At the time, there was widespread hope that bitcoin would reach $US20,000 by the end of 2020.
It has now risen by more than this amount in just the first six weeks of 2021, hitting $US46,074 as of Tuesday morning.
Tesla said the acquisition of bitcoin is part of its strategy to give the company “more flexibility to further diversify and maximise returns on our cash that is not required to maintain adequate operating liquidity”.
“We invested an aggregate $US1.50 billion in bitcoin under this policy and may acquire and hold digital assets from time to time or long-term,” the company said in the SEC filing.
Tesla did not make a big song and dance of the purchase, burying the information deep in its annual report under a nondescript headline.
The big reveal even led to some cryptocurrency exchanges experiencing technical issues due to an influx in interest.
The company also announced that it would soon accept bitcoin as payment for its range of vehicles.
“We expect to be accepting bitcoin as a form of payment for our products in the near future, subject to applicable laws and initially on a limited basis, which we may or may not liquidate upon receipt,” Tesla’s statement said.
In the announcement, Tesla did admit that cryptocurrencies are still “highly volatile”.
Musk, the founder and CEO of Tesla, has shown significant support for bitcoin and other cryptocurrencies recently.
For a short-time the entrepreneur’s Twitter bio simply read “#bitcoin”, and he told a Clubhouse meeting that “bitcoin is a good thing” and he should’ve bought into it nearly a decade ago.
Just last week Musk said that bitcoin was “on the verge” of being more widely accepted in the mainstream.
Musk also recently drove up the price of the meme-based cryptocurrency Dogecoin with a series of tweets in support of it. Musk’s tweets earlier this week led to the price of Dogecoin jumping by more than 50 per cent in just a day.
It was a good 2020 for Musk, with a meteoric rise for Tesla lifting him to the title of the world’s richest person. Musk is now worth an estimated $250 billion, taking over from Amazon’s Jeff Bezos as the world’s wealthiest individual.
A number of other major tech firms have announced similar plans to start accepting cryptocurrencies as payment in recent months.
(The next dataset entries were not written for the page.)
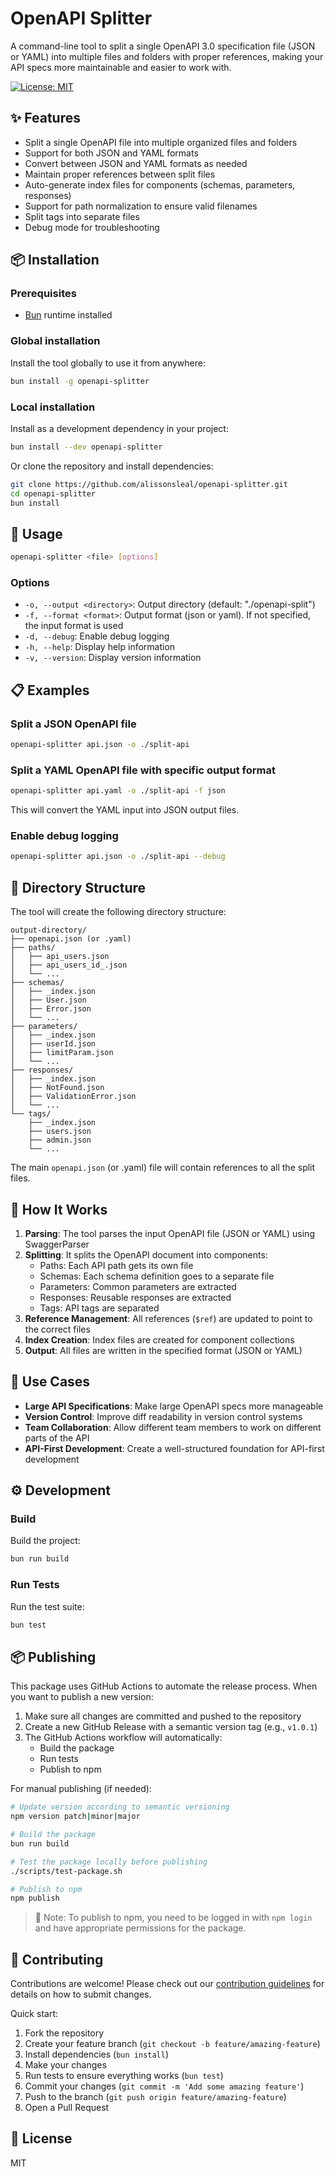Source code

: # OpenAPI Splitter

A command-line tool to split a single OpenAPI 3.0 specification file (JSON or YAML) into multiple files and folders with proper references, making your API specs more maintainable and easier to work with.

[![License: MIT](https://img.shields.io/badge/License-MIT-blue.svg)](https://opensource.org/licenses/MIT)

## ✨ Features

- Split a single OpenAPI file into multiple organized files and folders
- Support for both JSON and YAML formats
- Convert between JSON and YAML formats as needed
- Maintain proper references between split files
- Auto-generate index files for components (schemas, parameters, responses)
- Support for path normalization to ensure valid filenames
- Split tags into separate files
- Debug mode for troubleshooting

## 📦 Installation

### Prerequisites

- [Bun](https://bun.sh/) runtime installed

### Global installation

Install the tool globally to use it from anywhere:

```bash
bun install -g openapi-splitter
```

### Local installation

Install as a development dependency in your project:

```bash
bun install --dev openapi-splitter
```

Or clone the repository and install dependencies:

```bash
git clone https://github.com/alissonsleal/openapi-splitter.git
cd openapi-splitter
bun install
```

## 🚀 Usage

```bash
openapi-splitter <file> [options]
```

### Options

- `-o, --output <directory>`: Output directory (default: "./openapi-split")
- `-f, --format <format>`: Output format (json or yaml). If not specified, the input format is used
- `-d, --debug`: Enable debug logging
- `-h, --help`: Display help information
- `-v, --version`: Display version information

## 📋 Examples

### Split a JSON OpenAPI file

```bash
openapi-splitter api.json -o ./split-api
```

### Split a YAML OpenAPI file with specific output format

```bash
openapi-splitter api.yaml -o ./split-api -f json
```

This will convert the YAML input into JSON output files.

### Enable debug logging

```bash
openapi-splitter api.json -o ./split-api --debug
```

## 📁 Directory Structure

The tool will create the following directory structure:

```
output-directory/
├── openapi.json (or .yaml)
├── paths/
│   ├── api_users.json
│   ├── api_users_id_.json
│   └── ...
├── schemas/
│   ├── _index.json
│   ├── User.json
│   ├── Error.json
│   └── ...
├── parameters/
│   ├── _index.json
│   ├── userId.json
│   ├── limitParam.json
│   └── ...
├── responses/
│   ├── _index.json
│   ├── NotFound.json
│   ├── ValidationError.json
│   └── ...
└── tags/
    ├── _index.json
    ├── users.json
    ├── admin.json
    └── ...
```

The main `openapi.json` (or .yaml) file will contain references to all the split files.

## 🔄 How It Works

1. **Parsing**: The tool parses the input OpenAPI file (JSON or YAML) using SwaggerParser
2. **Splitting**: It splits the OpenAPI document into components:
   - Paths: Each API path gets its own file
   - Schemas: Each schema definition goes to a separate file
   - Parameters: Common parameters are extracted
   - Responses: Reusable responses are extracted
   - Tags: API tags are separated
3. **Reference Management**: All references (`$ref`) are updated to point to the correct files
4. **Index Creation**: Index files are created for component collections
5. **Output**: All files are written in the specified format (JSON or YAML)

## 🧠 Use Cases

- **Large API Specifications**: Make large OpenAPI specs more manageable
- **Version Control**: Improve diff readability in version control systems
- **Team Collaboration**: Allow different team members to work on different parts of the API
- **API-First Development**: Create a well-structured foundation for API-first development

## ⚙️ Development

### Build

Build the project:

```bash
bun run build
```

### Run Tests

Run the test suite:

```bash
bun test
```

## 📦 Publishing

This package uses GitHub Actions to automate the release process. When you want to publish a new version:

1. Make sure all changes are committed and pushed to the repository
2. Create a new GitHub Release with a semantic version tag (e.g., `v1.0.1`)
3. The GitHub Actions workflow will automatically:
   - Build the package
   - Run tests
   - Publish to npm

For manual publishing (if needed):

```bash
# Update version according to semantic versioning
npm version patch|minor|major

# Build the package
bun run build

# Test the package locally before publishing
./scripts/test-package.sh

# Publish to npm
npm publish
```

> 📝 Note: To publish to npm, you need to be logged in with `npm login` and have appropriate permissions for the package.

## 👥 Contributing

Contributions are welcome! Please check out our [contribution guidelines](CONTRIBUTING.md) for details on how to submit changes.

Quick start:

1. Fork the repository
2. Create your feature branch (`git checkout -b feature/amazing-feature`)
3. Install dependencies (`bun install`)
4. Make your changes
5. Run tests to ensure everything works (`bun test`)
6. Commit your changes (`git commit -m 'Add some amazing feature'`)
7. Push to the branch (`git push origin feature/amazing-feature`)
8. Open a Pull Request

## 📝 License

MIT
Late last year, PayPal confirmed it would soon let its users buy, sell and hold bitcoin and other cryptocurrencies such as Ethereum, saying that widespread adoption of the technology was “inevitable”.
Tesla’s announcement has also one-upped payments tech firm Square, which in October last year bought $70 million of bitcoin on the bet it will eventually be the “ubiquitous currency”.
Cryptocurrency’s journey to the mainstream continues to pick up steam. A survey last year found that nearly half of the respondents trusted bitcoin more than the big banks, and that 44 per cent of millennials had plans to buy some of the cryptocurrency in the next five years.
Hopefully Tesla is storing its password for the company’s new bitcoin in a safe place, after a programmer with more than 7,000 bitcoin forgot the password to the hard drive storing his cryptocurrency. With this week’s price rise, his stash is now worth more than $420 million.